Finding the key to successful clinical trials through biomarkers for ALS.
Understanding ALS begins with a challenge: we can’t directly observe what’s happening in the brain. Instead, scientists must rely on biomarkers, biological signals found in blood, spinal fluid, imaging scans, or physical functions like breathing and speech, to track how the disease unfolds. However, developing reliable biomarkers has been especially difficult in ALS.

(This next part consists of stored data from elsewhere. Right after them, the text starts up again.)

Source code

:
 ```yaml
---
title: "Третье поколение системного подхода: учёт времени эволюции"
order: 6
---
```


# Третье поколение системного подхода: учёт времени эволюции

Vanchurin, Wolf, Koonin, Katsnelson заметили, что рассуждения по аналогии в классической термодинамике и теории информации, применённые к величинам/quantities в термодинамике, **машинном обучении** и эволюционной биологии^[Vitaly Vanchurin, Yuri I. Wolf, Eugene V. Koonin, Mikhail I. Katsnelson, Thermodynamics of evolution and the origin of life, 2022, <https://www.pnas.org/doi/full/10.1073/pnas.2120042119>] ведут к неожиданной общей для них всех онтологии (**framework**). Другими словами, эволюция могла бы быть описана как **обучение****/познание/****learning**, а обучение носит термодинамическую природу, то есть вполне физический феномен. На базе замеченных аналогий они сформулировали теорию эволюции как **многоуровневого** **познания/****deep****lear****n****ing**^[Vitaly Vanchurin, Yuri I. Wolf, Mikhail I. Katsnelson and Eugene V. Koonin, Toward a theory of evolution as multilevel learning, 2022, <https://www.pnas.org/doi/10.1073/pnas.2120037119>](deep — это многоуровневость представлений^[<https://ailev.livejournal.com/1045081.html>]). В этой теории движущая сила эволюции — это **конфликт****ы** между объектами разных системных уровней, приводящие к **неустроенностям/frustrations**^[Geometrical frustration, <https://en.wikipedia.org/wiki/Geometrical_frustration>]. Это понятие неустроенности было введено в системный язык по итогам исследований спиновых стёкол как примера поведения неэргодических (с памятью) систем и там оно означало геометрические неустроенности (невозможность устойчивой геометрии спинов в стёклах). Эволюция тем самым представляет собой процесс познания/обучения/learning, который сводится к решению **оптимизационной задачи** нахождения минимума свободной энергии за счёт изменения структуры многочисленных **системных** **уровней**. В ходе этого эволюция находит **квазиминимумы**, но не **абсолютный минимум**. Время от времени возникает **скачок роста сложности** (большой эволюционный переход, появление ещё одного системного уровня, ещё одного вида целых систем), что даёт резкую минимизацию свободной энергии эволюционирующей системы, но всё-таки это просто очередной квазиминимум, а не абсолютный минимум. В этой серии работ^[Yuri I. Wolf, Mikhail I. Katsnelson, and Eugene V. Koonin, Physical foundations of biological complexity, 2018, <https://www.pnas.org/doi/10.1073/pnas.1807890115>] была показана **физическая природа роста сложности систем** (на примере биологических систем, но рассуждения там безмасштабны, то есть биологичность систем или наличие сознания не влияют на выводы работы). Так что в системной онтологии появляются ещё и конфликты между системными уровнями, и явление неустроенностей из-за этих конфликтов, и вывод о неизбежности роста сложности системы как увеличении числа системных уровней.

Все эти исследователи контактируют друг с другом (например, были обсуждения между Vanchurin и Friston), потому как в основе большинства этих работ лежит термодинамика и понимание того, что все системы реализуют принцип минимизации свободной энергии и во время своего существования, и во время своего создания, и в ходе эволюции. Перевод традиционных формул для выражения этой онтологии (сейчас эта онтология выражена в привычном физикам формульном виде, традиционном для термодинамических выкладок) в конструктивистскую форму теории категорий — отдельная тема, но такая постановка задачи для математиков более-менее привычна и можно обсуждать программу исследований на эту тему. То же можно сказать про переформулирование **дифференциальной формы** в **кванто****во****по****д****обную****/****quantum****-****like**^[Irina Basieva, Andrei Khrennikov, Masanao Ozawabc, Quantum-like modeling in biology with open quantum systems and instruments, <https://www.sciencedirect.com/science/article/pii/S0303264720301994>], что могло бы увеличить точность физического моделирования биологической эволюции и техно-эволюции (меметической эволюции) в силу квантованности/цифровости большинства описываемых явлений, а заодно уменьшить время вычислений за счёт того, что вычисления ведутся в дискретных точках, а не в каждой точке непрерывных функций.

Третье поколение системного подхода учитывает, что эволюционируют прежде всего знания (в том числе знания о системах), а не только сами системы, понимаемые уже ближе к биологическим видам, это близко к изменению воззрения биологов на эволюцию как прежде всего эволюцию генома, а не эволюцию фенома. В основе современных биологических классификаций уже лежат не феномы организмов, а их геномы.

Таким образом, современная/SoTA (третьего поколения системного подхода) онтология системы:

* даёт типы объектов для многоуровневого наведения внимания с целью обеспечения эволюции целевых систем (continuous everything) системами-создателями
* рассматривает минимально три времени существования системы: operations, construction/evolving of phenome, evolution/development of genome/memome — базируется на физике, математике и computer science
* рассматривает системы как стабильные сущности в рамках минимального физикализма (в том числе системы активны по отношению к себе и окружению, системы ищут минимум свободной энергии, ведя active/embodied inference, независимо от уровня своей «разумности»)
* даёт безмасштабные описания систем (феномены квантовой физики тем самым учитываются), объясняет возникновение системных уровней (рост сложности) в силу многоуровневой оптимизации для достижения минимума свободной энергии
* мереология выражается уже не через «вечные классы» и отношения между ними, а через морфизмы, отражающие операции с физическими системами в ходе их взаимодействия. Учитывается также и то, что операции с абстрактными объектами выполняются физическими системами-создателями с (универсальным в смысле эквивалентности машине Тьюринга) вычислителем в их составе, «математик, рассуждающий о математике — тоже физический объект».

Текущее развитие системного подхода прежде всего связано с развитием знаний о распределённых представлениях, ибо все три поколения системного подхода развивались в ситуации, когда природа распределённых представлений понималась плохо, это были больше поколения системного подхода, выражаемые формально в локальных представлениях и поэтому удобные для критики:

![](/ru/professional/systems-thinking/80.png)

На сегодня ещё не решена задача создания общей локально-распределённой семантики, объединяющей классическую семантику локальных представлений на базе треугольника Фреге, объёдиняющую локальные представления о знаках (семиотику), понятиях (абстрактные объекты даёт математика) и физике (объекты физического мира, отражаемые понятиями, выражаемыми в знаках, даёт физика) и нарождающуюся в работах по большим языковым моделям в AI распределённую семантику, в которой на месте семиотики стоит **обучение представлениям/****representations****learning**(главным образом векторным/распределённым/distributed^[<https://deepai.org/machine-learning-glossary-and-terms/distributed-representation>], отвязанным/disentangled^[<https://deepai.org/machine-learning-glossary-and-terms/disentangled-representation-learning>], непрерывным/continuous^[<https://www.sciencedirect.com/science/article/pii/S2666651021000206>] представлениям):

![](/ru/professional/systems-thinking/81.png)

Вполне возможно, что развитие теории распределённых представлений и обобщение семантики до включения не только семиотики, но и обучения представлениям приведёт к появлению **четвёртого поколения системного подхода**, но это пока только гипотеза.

Tackling TDP-43: A systems-level approach to a central driver of ALS
TDP-43 protein dysfunction is a defining hallmark in 97% of ALS cases, as discussed, linking both familial and sporadic forms of the disease. Its mislocalization from the nucleus to the cytoplasm disrupts RNA processing, leads to toxic aggregation, and drives widespread cellular dysfunction. Despite its central role in ALS pathogenesis, TDP-43 remains a challenging therapeutic and biomarker target due to its dual toxicity, mechanistic complexity, and patient variability.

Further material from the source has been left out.